→ **Problem description**
Nothing in the listing should differ in your copy; retype it all exactly.

Start of Records to use

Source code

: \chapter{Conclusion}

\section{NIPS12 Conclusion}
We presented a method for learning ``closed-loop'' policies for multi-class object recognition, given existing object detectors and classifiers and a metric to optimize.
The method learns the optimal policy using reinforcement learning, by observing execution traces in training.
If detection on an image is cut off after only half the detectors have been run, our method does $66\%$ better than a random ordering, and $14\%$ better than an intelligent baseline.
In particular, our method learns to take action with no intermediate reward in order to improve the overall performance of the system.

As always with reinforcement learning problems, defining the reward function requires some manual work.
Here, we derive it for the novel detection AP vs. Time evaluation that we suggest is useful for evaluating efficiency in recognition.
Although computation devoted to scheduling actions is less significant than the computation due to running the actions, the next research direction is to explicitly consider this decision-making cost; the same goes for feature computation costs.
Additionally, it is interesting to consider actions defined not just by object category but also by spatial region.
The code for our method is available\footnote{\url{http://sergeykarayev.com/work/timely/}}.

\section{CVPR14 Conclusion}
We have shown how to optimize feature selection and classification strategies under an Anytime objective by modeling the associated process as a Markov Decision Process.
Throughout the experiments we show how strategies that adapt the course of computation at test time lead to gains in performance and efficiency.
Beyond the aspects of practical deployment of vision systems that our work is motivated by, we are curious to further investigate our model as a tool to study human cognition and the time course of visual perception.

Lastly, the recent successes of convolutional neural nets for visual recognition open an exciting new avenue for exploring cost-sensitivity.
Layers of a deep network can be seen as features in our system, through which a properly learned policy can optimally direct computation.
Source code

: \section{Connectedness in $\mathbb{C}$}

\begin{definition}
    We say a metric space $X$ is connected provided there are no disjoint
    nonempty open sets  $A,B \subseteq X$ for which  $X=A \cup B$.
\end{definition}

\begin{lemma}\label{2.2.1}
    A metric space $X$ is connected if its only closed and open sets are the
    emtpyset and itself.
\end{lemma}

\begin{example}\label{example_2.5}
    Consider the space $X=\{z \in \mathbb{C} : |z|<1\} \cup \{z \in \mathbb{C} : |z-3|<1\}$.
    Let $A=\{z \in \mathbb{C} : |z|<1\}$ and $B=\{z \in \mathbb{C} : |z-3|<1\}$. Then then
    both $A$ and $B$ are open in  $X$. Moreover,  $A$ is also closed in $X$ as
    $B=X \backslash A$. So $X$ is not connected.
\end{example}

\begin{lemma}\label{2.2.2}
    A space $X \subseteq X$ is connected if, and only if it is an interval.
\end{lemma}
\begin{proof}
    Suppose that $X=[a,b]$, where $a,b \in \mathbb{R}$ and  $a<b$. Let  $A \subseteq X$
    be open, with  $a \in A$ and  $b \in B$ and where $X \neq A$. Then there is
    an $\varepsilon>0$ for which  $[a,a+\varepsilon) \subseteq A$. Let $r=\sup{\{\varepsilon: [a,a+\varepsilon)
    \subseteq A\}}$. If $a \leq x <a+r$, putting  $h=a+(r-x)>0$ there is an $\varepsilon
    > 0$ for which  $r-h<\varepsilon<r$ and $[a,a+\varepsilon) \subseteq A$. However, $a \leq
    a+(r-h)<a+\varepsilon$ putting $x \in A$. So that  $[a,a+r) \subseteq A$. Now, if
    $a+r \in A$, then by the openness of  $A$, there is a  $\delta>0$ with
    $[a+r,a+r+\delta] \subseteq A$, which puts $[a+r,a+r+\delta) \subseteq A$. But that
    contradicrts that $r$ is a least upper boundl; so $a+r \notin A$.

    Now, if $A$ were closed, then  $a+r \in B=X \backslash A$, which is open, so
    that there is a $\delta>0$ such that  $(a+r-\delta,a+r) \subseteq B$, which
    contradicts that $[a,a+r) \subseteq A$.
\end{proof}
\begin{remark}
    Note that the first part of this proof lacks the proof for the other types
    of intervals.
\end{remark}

End of Records to use

→ **Response below**
Source code

: \chapter{Conclusion}

\section{NIPS12 Conclusion}
We presented a method for learning ``closed-loop'' policies for multi-class object recognition, given existing object detectors and classifiers and a metric to optimize.
The method learns the optimal policy using reinforcement learning, by observing execution traces in training.
If detection on an image is cut off after only half the detectors have been run, our method does $66\%$ better than a random ordering, and $14\%$ better than an intelligent baseline.
In particular, our method learns to take action with no intermediate reward in order to improve the overall performance of the system.

As always with reinforcement learning problems, defining the reward function requires some manual work.
Here, we derive it for the novel detection AP vs. Time evaluation that we suggest is useful for evaluating efficiency in recognition.
Although computation devoted to scheduling actions is less significant than the computation due to running the actions, the next research direction is to explicitly consider this decision-making cost; the same goes for feature computation costs.
Additionally, it is interesting to consider actions defined not just by object category but also by spatial region.
The code for our method is available\footnote{\url{http://sergeykarayev.com/work/timely/}}.

\section{CVPR14 Conclusion}
We have shown how to optimize feature selection and classification strategies under an Anytime objective by modeling the associated process as a Markov Decision Process.
Throughout the experiments we show how strategies that adapt the course of computation at test time lead to gains in performance and efficiency.
Beyond the aspects of practical deployment of vision systems that our work is motivated by, we are curious to further investigate our model as a tool to study human cognition and the time course of visual perception.

Lastly, the recent successes of convolutional neural nets for visual recognition open an exciting new avenue for exploring cost-sensitivity.
Layers of a deep network can be seen as features in our system, through which a properly learned policy can optimally direct computation.
Source code

: \section{Connectedness in $\mathbb{C}$}

\begin{definition}
    We say a metric space $X$ is connected provided there are no disjoint
    nonempty open sets  $A,B \subseteq X$ for which  $X=A \cup B$.
\end{definition}

\begin{lemma}\label{2.2.1}
    A metric space $X$ is connected if its only closed and open sets are the
    emtpyset and itself.
\end{lemma}

\begin{example}\label{example_2.5}
    Consider the space $X=\{z \in \mathbb{C} : |z|<1\} \cup \{z \in \mathbb{C} : |z-3|<1\}$.
    Let $A=\{z \in \mathbb{C} : |z|<1\}$ and $B=\{z \in \mathbb{C} : |z-3|<1\}$. Then then
    both $A$ and $B$ are open in  $X$. Moreover,  $A$ is also closed in $X$ as
    $B=X \backslash A$. So $X$ is not connected.
\end{example}

\begin{lemma}\label{2.2.2}
    A space $X \subseteq X$ is connected if, and only if it is an interval.
\end{lemma}
\begin{proof}
    Suppose that $X=[a,b]$, where $a,b \in \mathbb{R}$ and  $a<b$. Let  $A \subseteq X$
    be open, with  $a \in A$ and  $b \in B$ and where $X \neq A$. Then there is
    an $\varepsilon>0$ for which  $[a,a+\varepsilon) \subseteq A$. Let $r=\sup{\{\varepsilon: [a,a+\varepsilon)
    \subseteq A\}}$. If $a \leq x <a+r$, putting  $h=a+(r-x)>0$ there is an $\varepsilon
    > 0$ for which  $r-h<\varepsilon<r$ and $[a,a+\varepsilon) \subseteq A$. However, $a \leq
    a+(r-h)<a+\varepsilon$ putting $x \in A$. So that  $[a,a+r) \subseteq A$. Now, if
    $a+r \in A$, then by the openness of  $A$, there is a  $\delta>0$ with
    $[a+r,a+r+\delta] \subseteq A$, which puts $[a+r,a+r+\delta) \subseteq A$. But that
    contradicrts that $r$ is a least upper boundl; so $a+r \notin A$.

    Now, if $A$ were closed, then  $a+r \in B=X \backslash A$, which is open, so
    that there is a $\delta>0$ such that  $(a+r-\delta,a+r) \subseteq B$, which
    contradicts that $[a,a+r) \subseteq A$.
\end{proof}
\begin{remark}
    Note that the first part of this proof lacks the proof for the other types
    of intervals.
\end{remark}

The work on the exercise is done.